Air Forces Central Band Wild Blue Country performs for a standing room only crowd at the State Philharmonic Theatre in downtown Bishkek. The U.S. Embassy to Kyrgyzstan hosted the free event. (U.S. Air Force Photo by Staff Sgt. Stacy Moless)
Air Forces Central Band Superintendant, Senior Master Sgt. Jerome Oddo and AFCENT Band NCOIC Tech. Sgt. Stephen Brannen entertain a full-house at the State Philharmonic Theatre in Bishkek. (U.S. Air Force photo by Staff Sgt. Stacy Moless)
by Master Sgt. Karl Bradley
AFCENT Band Operations and Logistics Representative
4/12/2011 - BISHKEK, Kyrgyzstan -- Downtown Bishkek is busy with the rush of people making their way home after a long day of work or maybe to a once in a lifetime event at the Kyrgyz State Philharmonic Theatre. On the night of April 4, the sounds of country music have migrated half-way across the world to tell stories of love, hard work and the cowboy.

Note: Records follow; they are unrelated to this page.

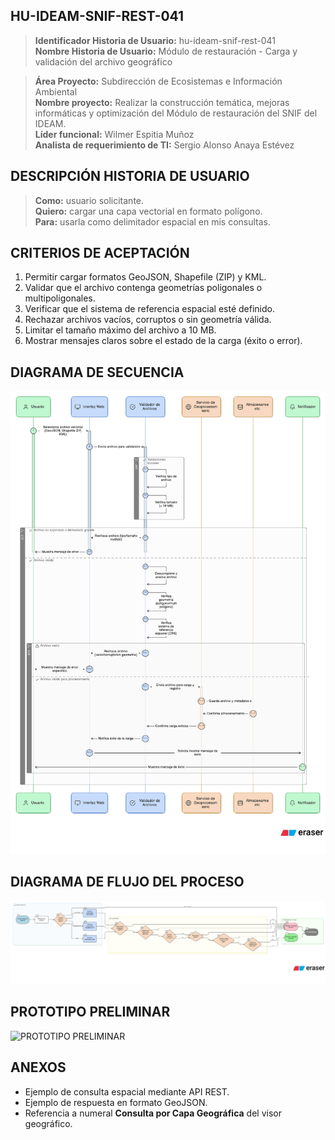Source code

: ## HU-IDEAM-SNIF-REST-041

> **Identificador Historia de Usuario:** hu-ideam-snif-rest-041 \
> **Nombre Historia de Usuario:** Módulo de restauración - Carga y validación del archivo geográfico

> **Área Proyecto:** Subdirección de Ecosistemas e Información Ambiental \
> **Nombre proyecto:** Realizar la construcción temática, mejoras informáticas y optimización del Módulo de restauración del SNIF del IDEAM. \
> **Líder funcional:** Wilmer Espitia Muñoz\
> **Analista de requerimiento de TI:** Sergio Alonso Anaya Estévez

## DESCRIPCIÓN HISTORIA DE USUARIO

> **Como:** usuario solicitante. \
> **Quiero:** cargar una capa vectorial en formato polígono. \
> **Para:** usarla como delimitador espacial en mis consultas.

## CRITERIOS DE ACEPTACIÓN

1.  Permitir cargar formatos GeoJSON, Shapefile (ZIP) y KML.
2.  Validar que el archivo contenga geometrías poligonales o multipoligonales.
3.  Verificar que el sistema de referencia espacial esté definido.
4.  Rechazar archivos vacíos, corruptos o sin geometría válida.
5.  Limitar el tamaño máximo del archivo a 10 MB.
6.  Mostrar mensajes claros sobre el estado de la carga (éxito o error).

## DIAGRAMA DE SECUENCIA

![IMAGEN DIAGRAMA DE SECUENCIA](assets/secuencia-hu-ideam-snif-rest-041.png)

## DIAGRAMA DE FLUJO DEL PROCESO

![IMAGEN DIAGRAMA DE FLUJO DEL PROCESO](assets/actividades-hu-ideam-snif-rest-041.png)

## PROTOTIPO PRELIMINAR

![PROTOTIPO PRELIMINAR](assets/wireframe-hu-ideam-snif-rest-041.png)

## ANEXOS

- Ejemplo de consulta espacial mediante API REST.
- Ejemplo de respuesta en formato GeoJSON.
- Referencia a numeral **Consulta por Capa Geográfica** del visor geográfico.

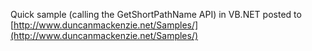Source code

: Quick sample (calling the GetShortPathName API) in VB.NET posted to [http://www.duncanmackenzie.net/Samples/](http://www.duncanmackenzie.net/Samples/)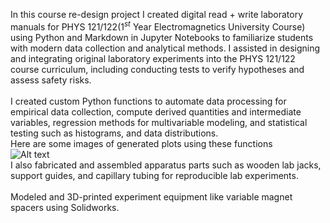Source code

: In this course re-design project I created digital read + write  laboratory manuals for PHYS 121/122($1^{st}$ Year Electromagnetics University Course) using Python and Markdown in Jupyter Notebooks to familiarize students with modern data collection and analytical methods. I assisted in designing and integrating original laboratory experiments into the PHYS 121/122 course curriculum, including conducting tests to verify hypotheses and assess safety risks.
<br>
<br>
I created custom Python functions to automate data processing for empirical data collection, compute derived quantities and intermediate variables, regression methods for multivariable modeling, and statistical testing such as histograms, and data distributions.
<br>
Here are some images of generated plots using these functions
<br>
<img title="a title" alt="Alt text" src="/https://github.com/abdammar09/Project-Portfolio/blob/main/PHYS%20121%20Laboratory%20Re-design%20Project/setup.jpg">
<br>
I also fabricated and assembled apparatus parts such as wooden lab jacks, support guides, and capillary tubing for reproducible lab experiments.
<br>
<br>
Modeled and 3D-printed experiment equipment like variable magnet spacers using Solidworks.

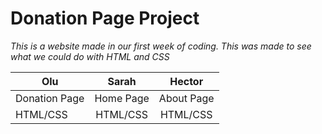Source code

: # Donation Page Project

*This is a website made in our first week of coding. This was made to see what we could do with HTML and CSS*

| Olu           | Sarah         | Hector        |
| ------------- |:-------------:|:-------------:|
| Donation Page | Home Page     | About Page    |
| HTML/CSS      | HTML/CSS      | HTML/CSS      |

"It was a challenge getting this performance line-up together," said Tech. Sgt. Stephen Brannen, NCOIC, Air Forces Central Band, "but the (embassy) interpreter made getting our messages across so easy, we all felt confident the music would win them over."
The standing room only crowd was greeted by Mr. Larry Memmott, Charge de'affaires for the U.S. Embassy to Kyrgyzstan and Colonel Dwight Sones, 376th Air Expeditionary Wing commander, Transit Center at Manas. Their kind words put the audience of over 1,400 at ease. This evening, Wild Blue Country was an outstretched hand from America to Kyrgyzstan and a chance to bond on the most basic human level through the emotional power of music.

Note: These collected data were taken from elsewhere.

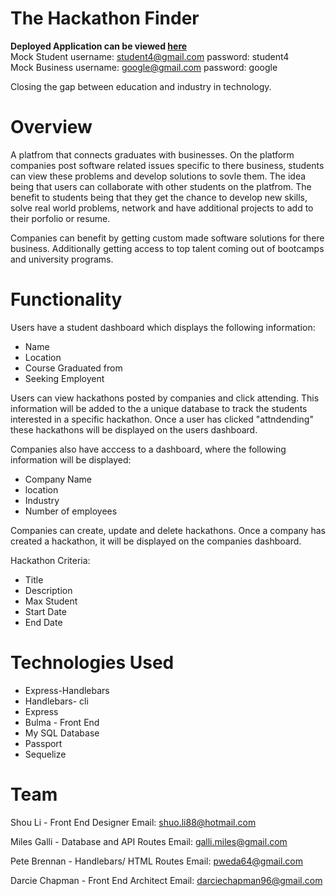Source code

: # The Hackathon Finder 
**Deployed Application can be viewed [here](https://pacific-bayou-03953.herokuapp.com/)**  
Mock Student username: student4@gmail.com password: student4  
Mock Business username: google@gmail.com password: google  

Closing the gap between education and industry in technology. 

# Overview 

A platfrom that connects graduates with businesses. On the platform companies post software related issues specific to there business, students can view these problems and develop solutions to sovle them. The idea being that users can collaborate with other students on the platfrom. The benefit to students being that they get the chance to develop new skills, solve real world problems, network and have additional projects to add to their porfolio or resume. 

Companies can benefit by getting custom made software solutions for there business. Additionally getting access to top talent coming out of bootcamps and university programs. 

# Functionality 

Users have a student dashboard which displays the following information:
* Name 
* Location 
* Course Graduated from 
* Seeking Employent 

Users can view hackathons posted by companies and click attending. This information will be added to the a unique database to track the students interested in a specific hackathon. Once a user has clicked "attndending" these hackathons will be displayed on the users dashboard. 

Companies also have acccess to a dashboard, where the following information will be displayed:
* Company Name 
* location 
* Industry 
* Number of employees 

Companies can create, update and delete hackathons. Once a company has created a hackathon, it will be displayed on the companies dashboard.

Hackathon Criteria:

* Title 
* Description 
* Max Student 
* Start Date 
* End Date 

# Technologies Used

* Express-Handlebars
* Handlebars- cli 
* Express 
* Bulma - Front End 
* My SQL Database 
* Passport 
* Sequelize 

# Team 

Shou Li - Front End Designer
Email: shuo.li88@hotmail.com

Miles Galli - Database and API Routes 
Email: galli.miles@gmail.com 

Pete Brennan - Handlebars/ HTML Routes 
Email: pweda64@gmail.com

Darcie Chapman - Front End Architect
Email: darciechapman96@gmail.com


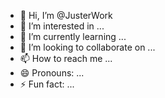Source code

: - 👋 Hi, I’m @JusterWork
- 👀 I’m interested in ...
- 🌱 I’m currently learning ...
- 💞️ I’m looking to collaborate on ...
- 📫 How to reach me ...
- 😄 Pronouns: ...
- ⚡ Fun fact: ...

<!---
JusterWork/JusterWork is a ✨ special ✨ repository because its `README.md` (this file) appears on your GitHub profile.
You can click the Preview link to take a look at your changes.
--->
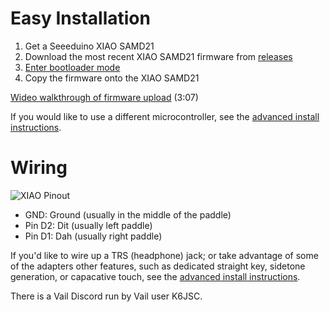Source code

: # Easy Installation

1. Get a Seeeduino XIAO SAMD21
2. Download the most recent XIAO SAMD21 firmware from
[releases](https://github.com/nealey/vail-adapter/releases)
3. [Enter bootloader mode](https://wiki.seeedstudio.com/Seeeduino-XIAO/#enter-bootloader-mode)
4. Copy the firmware onto the XIAO SAMD21

[Wideo walkthrough of firmware upload](https://www.youtube.com/watch?v=IgOdkUe5SMY) (3:07)

If you would like to use a different microcontroller,
see the [advanced install instructions](advanced-install.md).

# Wiring

![XIAO Pinout](https://files.seeedstudio.com/wiki/Seeeduino-XIAO/img/Seeeduino-XIAO-pinout-1.jpg)

* GND: Ground (usually in the middle of the paddle)
* Pin D2: Dit (usually left paddle)
* Pin D1: Dah (usually right paddle)

If you'd like to wire up a TRS (headphone) jack;
or take advantage of some of the adapters other features,
such as dedicated straight key, sidetone generation,
or capacative touch,
see the [advanced install instructions](advanced-install.md).

There is a Vail Discord run by Vail user K6JSC.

The band opened with classic country tunes to rousing applause. Senior Master Sgt. Jerome Oddo, superintendant of the AFCENT Band, began telling them about the American cowboy with help from the U.S. Embassy interpreter who was masterful at translating the entire evening's script.

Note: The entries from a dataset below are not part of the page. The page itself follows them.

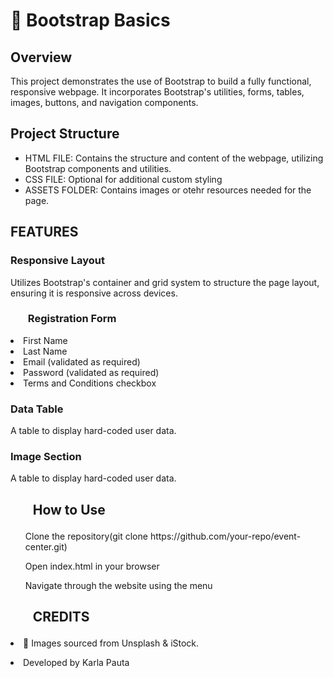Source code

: <h1>🎉 Bootstrap Basics</h1>

<h2>Overview</h2>
<p>This project demonstrates the use of Bootstrap to build  a fully functional, responsive webpage. It incorporates Bootstrap's utilities, forms, tables, images, buttons, and navigation components. </p>

<h2>Project Structure</h2>
<ul>
  <li>HTML FILE: Contains the structure and content of the webpage, utilizing Bootstrap components and utilities.</li>
  <li>CSS FILE: Optional for additional custom styling</li>
  <li>ASSETS FOLDER: Contains images or otehr resources needed for the page.</li>
</ul>

<h2>FEATURES</h2>
<h3>Responsive Layout</h3>
<p>Utilizes Bootstrap's container and grid system to structure the page layout, ensuring it is responsive across devices.</p>

<h3><ul>Registration Form</ul></h3>
    <li>First Name</li>
    <li>Last Name</li>
    <li>Email (validated as required)</li>
    <li>Password (validated as required)</li>
    <li>Terms and Conditions checkbox</li>

<h3>Data Table</h3>
<p>A table to display hard-coded user data.</p>

<h3>Image Section</h3>
<p>A table to display hard-coded user data.</p>

<h2><ol>How to Use</ol></h2>
    <ol>Clone the repository(git clone https://github.com/your-repo/event-center.git)</ol>
    <ol>Open index.html in your browser</ol>
    <ol>Navigate through the website using the menu</ol>


<h2><ul>CREDITS</ul></h2>
<p><li>📸 Images sourced from Unsplash & iStock.</li></p>
<p><li>Developed by Karla Pauta</li></p>




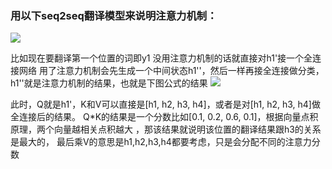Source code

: ### 用以下seq2seq翻译模型来说明注意力机制：
![](https://pic4.zhimg.com/80/v2-e0fbb46d897400a384873fc100c442db_720w.jpg)

比如现在要翻译第一个位置的词即y1
没用注意力机制的话就直接对h1'接一个全连接网络
用了注意力机制会先生成一个中间状态h1''，然后一样再接全连接做分类，h1''就是注意力机制的结果，也就是下图公式的结果
![](https://img-blog.csdnimg.cn/20210518151919234.png?x-oss-process=image/watermark,type_ZmFuZ3poZW5naGVpdGk,shadow_10,text_aHR0cHM6Ly9ibG9nLmNzZG4ubmV0L3FxXzMzNTE4NzQ0,size_16,color_FFFFFF,t_70)

此时，Q就是h1'，K和V可以直接是[h1, h2, h3, h4]，或者是对[h1, h2, h3, h4]做全连接后的结果。
Q*K的结果是一个分数比如[0.1, 0.2, 0.6, 0.1]，根据向量点积原理，两个向量越相关点积越大 ，那该结果就说明该位置的翻译结果跟h3的关系是最大的，
最后乘V的意思是h1,h2,h3,h4都要考虑，只是会分配不同的注意力分数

"I think the people here (Kyrgyzstan) like in my native Poland, always think of the American cowboy as the Hollywood gun slinger who rides into town and shoots everybody who gets in his way," said Master Sgt. Janusz Masztalerz, AFCENT Band sound engineer. "Cowboys are just real people with real emotions."
This connection to the cowboy took them very naturally into other topics Kyrgyz's and American's have in common such as love, heartbreak, playing hard and enjoying friendships.
"In ten years here I've seen many groups from the U.S.", said State Philharmonic Stage Manager. "I didn't realize (until now) American's had feelings!"
During the latter half of the show, Master Sgt. Masztalerz introduced the band members in perfect Russian. He had the crowd say "Howdy" to each member and guess what instrument they were playing. The hardest to guess was the instrument synonymous with the sound of country music....the steel guitar.
This was truly a special evening for all who joined Wild Blue Country in downtown Bishkek at the State Philharmonic as was apparent by everyone's jovial mood leaving the theatre. On the way home Mr. Memmott remarked, "The last event barely had 600 people; tonight was standing room only. What a fantastic, successful evening!"